Given that the Government has announced that there are no new COVID-19 cases detected in migrant worker dormitories on most days since October, there is no need for these workers to be treated like prisoners by locking them in the dorms, Alex Au of Transient Workers Count Too (TWC2) said to BBC.
Mr Au said this after the Ministry of Manpower (MOM) and Ministry of Health (MOH) revealed on Monday (14 December) that close to 152,794 migrant workers living in dormitories have had the COVID-19 virus, which is 47 percent of the 323,000 total migrant workers.
Based on this number, the migrant labour’s rights group said that it is “unsurprised” to learn that nearly half of the migrant workers in the country have been infected with the deadly coronavirus in the past nine month.
Without including the migrant workers, lesser than 4,000 people have tested positive in Singapore.

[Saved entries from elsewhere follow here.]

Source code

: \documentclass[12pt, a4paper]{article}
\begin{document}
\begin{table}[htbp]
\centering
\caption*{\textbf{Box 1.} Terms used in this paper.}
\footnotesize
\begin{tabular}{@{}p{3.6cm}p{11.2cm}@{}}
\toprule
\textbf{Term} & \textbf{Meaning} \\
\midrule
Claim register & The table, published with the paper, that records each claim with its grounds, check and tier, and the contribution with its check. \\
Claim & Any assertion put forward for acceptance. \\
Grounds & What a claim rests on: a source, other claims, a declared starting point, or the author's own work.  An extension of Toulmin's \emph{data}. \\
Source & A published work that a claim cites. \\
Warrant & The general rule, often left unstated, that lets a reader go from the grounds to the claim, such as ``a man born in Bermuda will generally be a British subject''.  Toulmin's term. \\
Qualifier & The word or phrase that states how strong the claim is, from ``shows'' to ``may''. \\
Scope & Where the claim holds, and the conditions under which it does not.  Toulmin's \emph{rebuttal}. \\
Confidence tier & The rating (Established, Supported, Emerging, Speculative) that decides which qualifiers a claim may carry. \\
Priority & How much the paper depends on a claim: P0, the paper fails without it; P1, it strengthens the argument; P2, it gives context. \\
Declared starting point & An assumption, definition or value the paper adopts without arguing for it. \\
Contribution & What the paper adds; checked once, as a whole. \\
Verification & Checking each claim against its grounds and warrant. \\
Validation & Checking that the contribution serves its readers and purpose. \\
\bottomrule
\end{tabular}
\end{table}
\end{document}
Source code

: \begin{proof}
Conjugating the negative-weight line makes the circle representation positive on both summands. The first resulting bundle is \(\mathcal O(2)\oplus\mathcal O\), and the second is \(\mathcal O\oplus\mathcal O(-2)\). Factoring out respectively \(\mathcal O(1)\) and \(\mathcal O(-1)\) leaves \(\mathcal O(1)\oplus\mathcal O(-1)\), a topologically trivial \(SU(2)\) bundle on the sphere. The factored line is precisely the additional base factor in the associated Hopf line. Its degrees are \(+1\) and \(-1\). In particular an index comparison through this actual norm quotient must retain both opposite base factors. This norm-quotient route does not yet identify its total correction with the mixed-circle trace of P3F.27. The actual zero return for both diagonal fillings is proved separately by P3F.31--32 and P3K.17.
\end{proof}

These workers, who have been living in cramped dormitories, have been quarantined in their dorms and not allowed to be out in the community since April following the spike in cases among them.
“There is no justification for Singapore to treat migrant workers like prisoners,” said Mr Au. “Many have been locked in for eight months.”
Cases among migrant workers may still go up
MOM and MOH revealed in a joint statement on Monday that 54,505 dormitory residents had a positive result from a polymerase chain reaction of PCR test, while another 98,289 were tested positive from a serology test – a test for past infection – as of Sunday (13 December).
This brings the total number of infected workers in dormitories to 152,794 for both PCR and serology, said the ministries. This figure makes up almost half of the 323,000 migrant workers living in dorms across the city-state.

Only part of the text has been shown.